Stored data
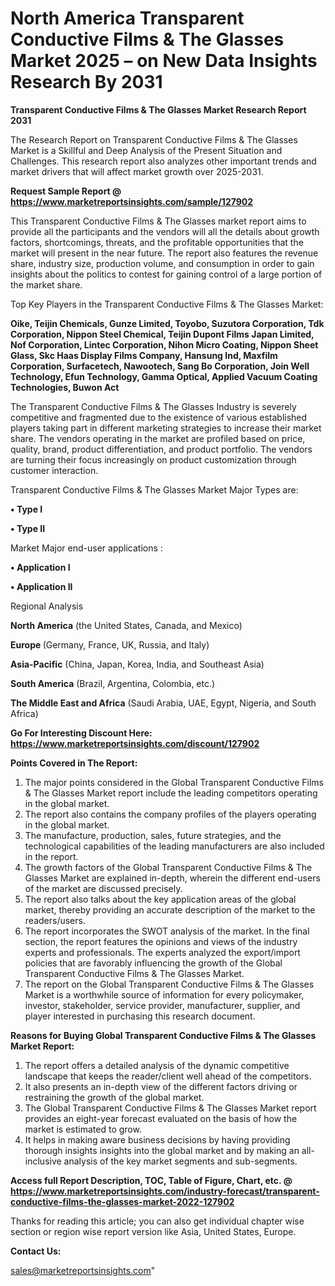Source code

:  # North America Transparent Conductive Films & The Glasses Market 2025 – on New Data Insights Research By 2031

<strong>Transparent Conductive Films & The Glasses Market Research Report 2031</strong>

The Research Report on Transparent Conductive Films & The Glasses Market is a Skillful and Deep Analysis of the Present Situation and Challenges. This research report also analyzes other important trends and market drivers that will affect market growth over 2025-2031.

<strong>Request Sample Report @ <a href=https://www.marketreportsinsights.com/sample/127902>https://www.marketreportsinsights.com/sample/127902</a></strong>

This Transparent Conductive Films & The Glasses market report aims to provide all the participants and the vendors will all the details about growth factors, shortcomings, threats, and the profitable opportunities that the market will present in the near future. The report also features the revenue share, industry size, production volume, and consumption in order to gain insights about the politics to contest for gaining control of a large portion of the market share.

Top Key Players in the Transparent Conductive Films & The Glasses Market:

<strong>Oike, Teijin Chemicals, Gunze Limited, Toyobo, Suzutora Corporation, Tdk Corporation, Nippon Steel Chemical, Teijin Dupont Films Japan Limited, Nof Corporation, Lintec Corporation, Nihon Micro Coating, Nippon Sheet Glass, Skc Haas Display Films Company, Hansung Ind, Maxfilm Corporation, Surfacetech, Nawootech, Sang Bo Corporation, Join Well Technology, Efun Technology, Gamma Optical, Applied Vacuum Coating Technologies, Buwon Act</strong>

The Transparent Conductive Films & The Glasses Industry is severely competitive and fragmented due to the existence of various established players taking part in different marketing strategies to increase their market share. The vendors operating in the market are profiled based on price, quality, brand, product differentiation, and product portfolio. The vendors are turning their focus increasingly on product customization through customer interaction.

Transparent Conductive Films & The Glasses Market Major Types are:

<strong>• Type I

• Type II</strong>

Market Major end-user applications :

<strong>• Application I

• Application II</strong>

Regional Analysis

</u><strong><b>North America</b></strong> (the United States, Canada, and Mexico)

<strong><b>Europe </b></strong>(Germany, France, UK, Russia, and Italy)

<strong><b>Asia-Pacific</b></strong> (China, Japan, Korea, India, and Southeast Asia)

<strong><b>South America</b></strong> (Brazil, Argentina, Colombia, etc.)

<strong><b>The Middle East and Africa</b></strong> (Saudi Arabia, UAE, Egypt, Nigeria, and South Africa)

<strong>Go For Interesting Discount Here: <a href=https://www.marketreportsinsights.com/discount/127902>https://www.marketreportsinsights.com/discount/127902</a></strong>

<strong>Points Covered in The Report:</strong>
<ol>
  <li>The major points considered in the Global Transparent Conductive Films & The Glasses Market report include the leading competitors operating in the global market.</li>
  <li>The report also contains the company profiles of the players operating in the global market.</li>
  <li>The manufacture, production, sales, future strategies, and the technological capabilities of the leading manufacturers are also included in the report.</li>
  <li>The growth factors of the Global Transparent Conductive Films & The Glasses Market are explained in-depth, wherein the different end-users of the market are discussed precisely.</li>
  <li>The report also talks about the key application areas of the global market, thereby providing an accurate description of the market to the readers/users.</li>
  <li>The report incorporates the SWOT analysis of the market. In the final section, the report features the opinions and views of the industry experts and professionals. The experts analyzed the export/import policies that are favorably influencing the growth of the Global Transparent Conductive Films & The Glasses Market.</li>
  <li>The report on the Global Transparent Conductive Films & The Glasses Market is a worthwhile source of information for every policymaker, investor, stakeholder, service provider, manufacturer, supplier, and player interested in purchasing this research document.</li>
</ol>
<strong>Reasons for Buying Global Transparent Conductive Films & The Glasses Market Report:</strong>

<ol>
  <li>The report offers a detailed analysis of the dynamic competitive landscape that keeps the reader/client well ahead of the competitors.</li>
  <li>It also presents an in-depth view of the different factors driving or restraining the growth of the global market.</li>
  <li>The Global Transparent Conductive Films & The Glasses Market report provides an eight-year forecast evaluated on the basis of how the market is estimated to grow.</li>
  <li>It helps in making aware business decisions by having providing thorough insights insights into the global market and by making an all-inclusive analysis of the key market segments and sub-segments.</li>
</ol>
<strong>Access full Report Description, TOC, Table of Figure, Chart, etc. @ <a href=https://www.marketreportsinsights.com/industry-forecast/transparent-conductive-films-the-glasses-market-2022-127902>https://www.marketreportsinsights.com/industry-forecast/transparent-conductive-films-the-glasses-market-2022-127902</a></strong>


Thanks for reading this article; you can also get individual chapter wise section or region wise report version like Asia, United States, Europe.

<strong>Contact Us:</strong>

sales@marketreportsinsights.com"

◆ Exercise objective: Search the entries for the string "providing" and copy each line where it occurs.

◆ Solution for this task:
  <li>The report also talks about the key application areas of the global market, thereby providing an accurate description of the market to the readers/users.</li>
  <li>It helps in making aware business decisions by having providing thorough insights insights into the global market and by making an all-inclusive analysis of the key market segments and sub-segments.</li>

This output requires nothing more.